In human relations and societal context, freedom is largely synonymous with liberty, which, at the most basic level, pertains to the absence of forced oppression or control. Conversely, physical, mental, or psychological oppression or subjugation are the antithesis of freedom. Slavery is one of the clearest examples of all-encompassing denial of freedom, precisely because it entails the denial of so many (if not all) other forms of human freedoms, in addition to physical freedom. Even some nations that currently value and protect individual freedoms were once less free societies: this country was originally founded by settlers who abandoned British rule to pursue religious freedom.
Likewise, for much of the first half of its history, the United States failed to respect the concept of freedom by practicing slavery.
Moral freedom is a more abstract concept and in many cases, social norms and the rules or laws imposed by society establish the specific lines that define our public freedoms. The freedom of the individual in society is relative rather than absolute.
Objectively just societies strive to construct enforceable rules to protect freedoms for which there is no moral justification to restrict, and simultaneously, to ensure that no freedoms permitted by the rule of law are restricted by other individuals. Objectively unjust societies impose social rules and laws that are not necessarily designed to coincide with the moral concepts that are reflected in the freedoms recognized by just societies.

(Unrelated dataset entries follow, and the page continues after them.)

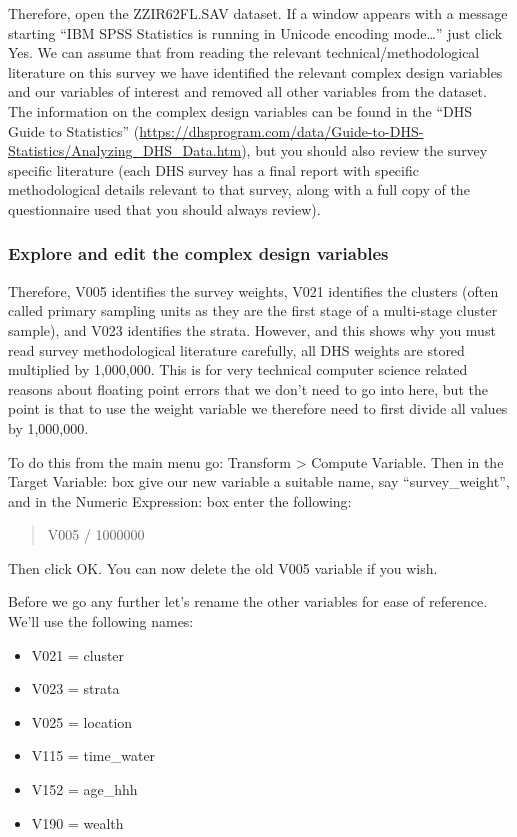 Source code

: \documentclass[
]{book}
\begin{document}
Therefore, open the ZZIR62FL.SAV dataset. If a window appears with a message starting ``IBM SPSS Statistics is running in Unicode encoding mode\ldots{}'' just click Yes. We can assume that from reading the relevant technical/methodological literature on this survey we have identified the relevant complex design variables and our variables of interest and removed all other variables from the dataset. The information on the complex design variables can be found in the ``DHS Guide to Statistics'' (\url{https://dhsprogram.com/data/Guide-to-DHS-Statistics/Analyzing_DHS_Data.htm}), but you should also review the survey specific literature (each DHS survey has a final report with specific methodological details relevant to that survey, along with a full copy of the questionnaire used that you should always review).

\hypertarget{explore-and-edit-the-complex-design-variables}{%
\subsubsection{Explore and edit the complex design variables}\label{explore-and-edit-the-complex-design-variables}}

Therefore, V005 identifies the survey weights, V021 identifies the clusters (often called primary sampling units as they are the first stage of a multi-stage cluster sample), and V023 identifies the strata. However, and this shows why you must read survey methodological literature carefully, all DHS weights are stored multiplied by 1,000,000. This is for very technical computer science related reasons about floating point errors that we don't need to go into here, but the point is that to use the weight variable we therefore need to first divide all values by 1,000,000.

To do this from the main menu go: Transform \textgreater{} Compute Variable. Then in the Target Variable: box give our new variable a suitable name, say ``survey\_weight'', and in the Numeric Expression: box enter the following:

\begin{quote}
V005 / 1000000
\end{quote}

Then click OK. You can now delete the old V005 variable if you wish.

Before we go any further let's rename the other variables for ease of reference. We'll use the following names:

\begin{itemize}
\item
  V021 = cluster
\item
  V023 = strata
\item
  V025 = location
\item
  V115 = time\_water
\item
  V152 = age\_hhh
\item
  V190 = wealth
\end{itemize}
\end{document}
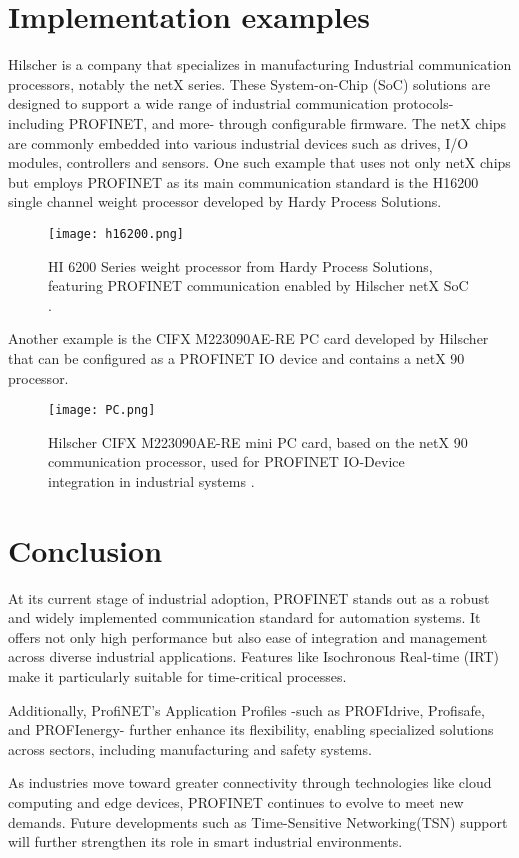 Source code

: \documentclass[conference]{IEEEtran}
\begin{document}
\section{Implementation examples}
Hilscher is a company that specializes in manufacturing Industrial communication processors, notably the netX series. These System-on-Chip (SoC) solutions are designed to support a wide range of industrial communication protocols- including PROFINET, and more- through configurable firmware. 
The netX chips are commonly embedded into various industrial devices such as drives, I/O modules, controllers and sensors. One such example that uses not only netX chips but employs PROFINET as its main communication standard is the H16200 single channel weight processor developed by Hardy Process Solutions.
\begin{figure}[H]
    \centering
    \texttt{[image: h16200.png]}
    \caption{HI 6200 Series weight processor from Hardy Process Solutions, featuring PROFINET communication enabled by Hilscher netX SoC \cite{hi6200hardy}.}
    \label{fig:hi6200}
\end{figure}
Another example is the CIFX M223090AE-RE PC card developed by Hilscher that can be configured as a PROFINET IO device and contains a netX 90 processor.

\begin{figure}[H]
    \centering
    \texttt{[image: PC.png]}
    \caption{Hilscher CIFX M223090AE-RE mini PC card, based on the netX 90 communication processor, used for PROFINET IO-Device integration in industrial systems \cite{hilscherCIFX}.}
    \label{fig:cifx_card}
\end{figure}

\section{Conclusion}
At its current stage of industrial adoption, PROFINET stands out as a robust and widely implemented communication standard for automation systems. It offers not only high performance but also ease of integration and management across diverse industrial applications. Features like Isochronous Real-time (IRT) make it particularly suitable for time-critical processes.

Additionally, ProfiNET's Application Profiles -such as PROFIdrive, Profisafe, and PROFIenergy- further enhance its flexibility, enabling specialized solutions across sectors, including manufacturing and safety systems.

As industries move toward greater connectivity through technologies like cloud computing and edge devices, PROFINET continues to evolve to meet new demands. Future developments such as Time-Sensitive Networking(TSN) support will further strengthen its role in smart industrial environments. 

\printbibliography
\end{document}

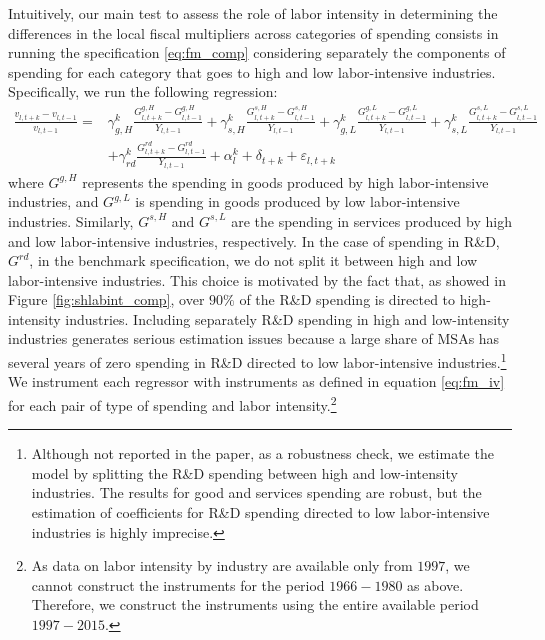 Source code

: \documentclass[dv_diss_main.tex]{subfiles}
\begin{document}
Intuitively, our main test to assess the role of labor intensity in determining the differences in the local fiscal multipliers across categories of spending consists in running the specification \ref{eq:fm_comp} considering separately the components of spending for each category that goes to high and low labor-intensive industries. Specifically, we run the following regression: 
\begin{equation}
\begin{split}
    \frac{v_{l,t+k} - v_{l,t-1}}{v_{l,t-1}}  = & \gamma_{g,H}^k \frac{G^{g,H}_{l,t+k}-G^{g,H}_{l,t-1}}{Y_{l,t-1}} + \gamma_{s,H}^k \frac{G^{s,H}_{l,t+k}-G^{s,H}_{l,t-1}}{Y_{l,t-1}} + \gamma_{g,L}^k \frac{G^{g,L}_{l,t+k}-G^{g,L}_{l,t-1}}{Y_{l,t-1}} + \gamma_{s,L}^k \frac{G^{s,L}_{l,t+k}-G^{s,L}_{l,t-1}}{Y_{l,t-1}} \\[0.1in] 
    & + \gamma_{rd}^k \frac{G^{rd}_{l,t+k}-G^{rd}_{l,t-1}}{Y_{l,t-1}} + \alpha_l^k + \delta_{t+k} + \varepsilon_{l,t+k}
\end{split}
\label{eq:fm_comp_labint}
\end{equation}
where $G^{g,H}$ represents the spending in goods produced by high labor-intensive industries, and $G^{g,L}$ is spending in goods produced by low labor-intensive industries. Similarly,  $G^{s,H}$ and $G^{s,L}$ are the spending in services produced by high and low labor-intensive industries, respectively. In the case of spending in R\&D, $G^{rd}$, in the benchmark specification, we do not split it between high and low labor-intensive industries. This choice is motivated by the fact that, as showed in Figure \ref{fig:shlabint_comp}, over $90\%$ of the R\&D spending is directed to high-intensity industries. Including separately R\&D spending in high and low-intensity industries generates serious estimation issues because a large share of MSAs has several years of zero spending in R\&D directed to low labor-intensive industries.\footnote{Although not reported in the paper, as a robustness check, we estimate the model by splitting the R\&D spending between high and low-intensity industries. The results for good and services spending are robust, but the estimation of coefficients for R\&D spending directed to low labor-intensive industries is highly imprecise.} We instrument each regressor with instruments as defined in equation \eqref{eq:fm_iv} for each pair of type of spending and labor intensity.\footnote{As data on labor intensity by industry are available only from $1997$, we cannot construct the instruments for the period $1966-1980$ as above. Therefore, we construct the instruments using the entire available period $1997-2015$.}
\end{document}
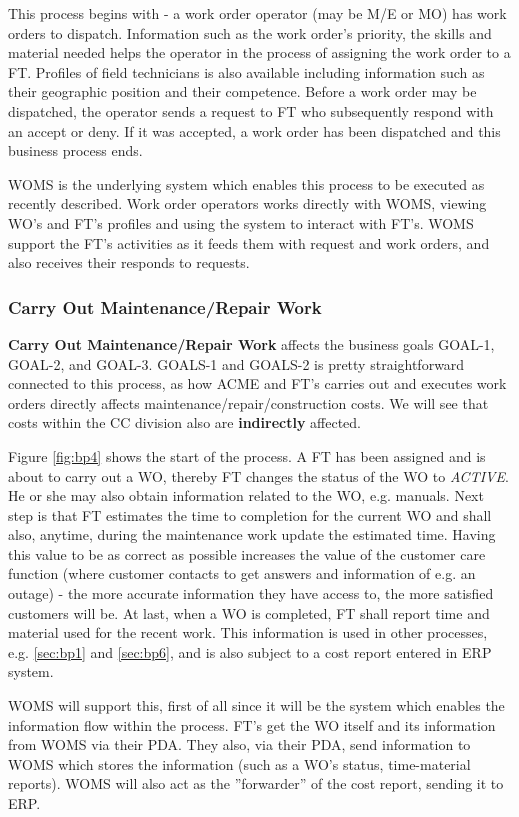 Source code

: This process begins with - a work order operator (may be M/E or MO) has work orders to dispatch. Information such as the work order's priority, the skills and material needed helps the operator in the process of assigning the work order to a FT. Profiles of field technicians is also available including information such as their geographic position and their competence. Before a work order may be dispatched, the operator sends a request to FT who subsequently respond with an accept or deny. If it was accepted, a work order has been dispatched and this business process ends.

WOMS is the underlying system which enables this process to be executed as recently described. Work order operators works directly with WOMS, viewing WO's and FT's profiles and using the system to interact with FT's. WOMS support the FT's activities as it feeds them with request and work orders, and also receives their responds to requests.
\subsubsection{Carry Out Maintenance/Repair Work}
\label{sec:bp4}
\textbf{Carry Out Maintenance/Repair Work} affects the business goals GOAL-1, GOAL-2, and GOAL-3. GOALS-1 and GOALS-2 is pretty straightforward connected to this process, as how ACME and FT's carries out and executes work orders directly affects maintenance/repair/construction costs. We will see that costs within the CC division also are \textbf{indirectly} affected.

Figure \ref{fig:bp4} shows the start of the process. A FT has been assigned and is about to carry out a WO, thereby FT changes the status of the WO to \emph{ACTIVE}. He or she may also obtain information related to the WO, e.g. manuals. Next step is that FT estimates the time to completion for the current WO and shall also, anytime, during the maintenance work update the estimated time. Having this value to be as correct as possible increases the value of the customer care function (where customer contacts to get answers and information of e.g. an outage) - the more accurate information they have access to, the more satisfied customers will be. At last, when a WO is completed, FT shall report time and material used for the recent work. This information is used in other processes, e.g. \ref{sec:bp1} and \ref{sec:bp6}, and is also subject to a cost report entered in ERP system.

WOMS will support this, first of all since it will be the system which enables the information flow within the process. FT's get the WO itself and its information from WOMS via their PDA. They also, via their PDA, send information to WOMS which stores the information (such as a WO's status, time-material reports). WOMS will also act as the ''forwarder'' of the cost report, sending it to ERP.
%
%
%
%
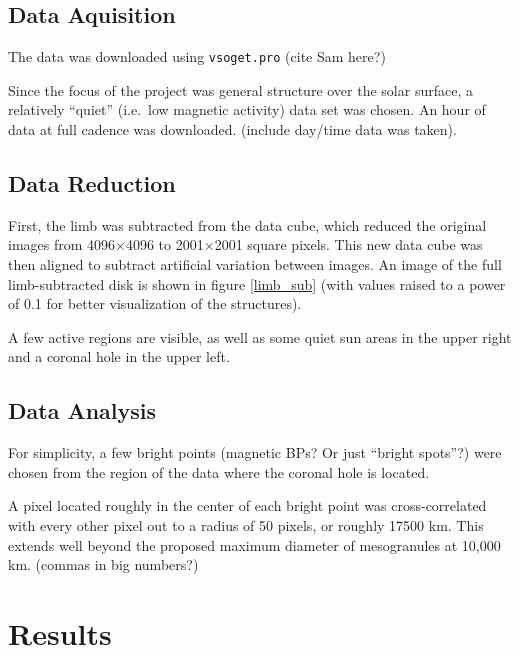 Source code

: \documentclass[preprint]{aastex}
\begin{document}
\subsection{Data Aquisition}
The data was downloaded using \texttt{vsoget.pro} (cite Sam here?)

Since the focus of the project was general structure
over the solar surface, a relatively ``quiet''
(i.e.\ low magnetic activity)
data set was chosen.
An hour of data at full cadence was downloaded.
(include day/time data was taken).

\subsection{Data Reduction}
First, the limb was subtracted from the data cube,
which reduced the original images from
4096$\times$4096 to 2001$\times$2001 square pixels.
This new data cube was then aligned to subtract artificial variation
between images. An image of the full limb-subtracted disk is shown in
figure \ref{limb_sub} (with values raised to a power of 0.1 for better
visualization of the structures).


A few active regions are visible, as well as
some quiet sun areas in the upper right and a coronal hole in the
upper left.

\subsection{Data Analysis}
For simplicity, a few bright points (magnetic BPs? Or just ``bright
spots''?) were chosen from the region of the data where the
coronal hole is located.

A pixel located roughly in the center of each bright point
was cross-correlated with
every other pixel out to a radius of 50 pixels, or roughly 17500 km.
This extends well beyond the proposed maximum diameter of mesogranules
at 10,000 km. (commas in big numbers?)

\section{Results}
\end{document}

John Stuart Mill suggested in his famous work on Liberty (1859) that human freedom in society should be absolute to the extent an individual's desired conduct does not harm other individuals. Experts in philosophy (Taylor, 1980) consider the following passage to represent Mill's position most comprehensively:
The object of this Essay is to assert one very simple principle...That principle is, that the sole end for which mankind are warranted, individually or collectively in interfering with the liberty of action of any of their number, is self-protection. That the only purpose for which power can be rightfully exercised over any member of a civilized community, against his will, is to prevent harm to others." (Shields, 1956).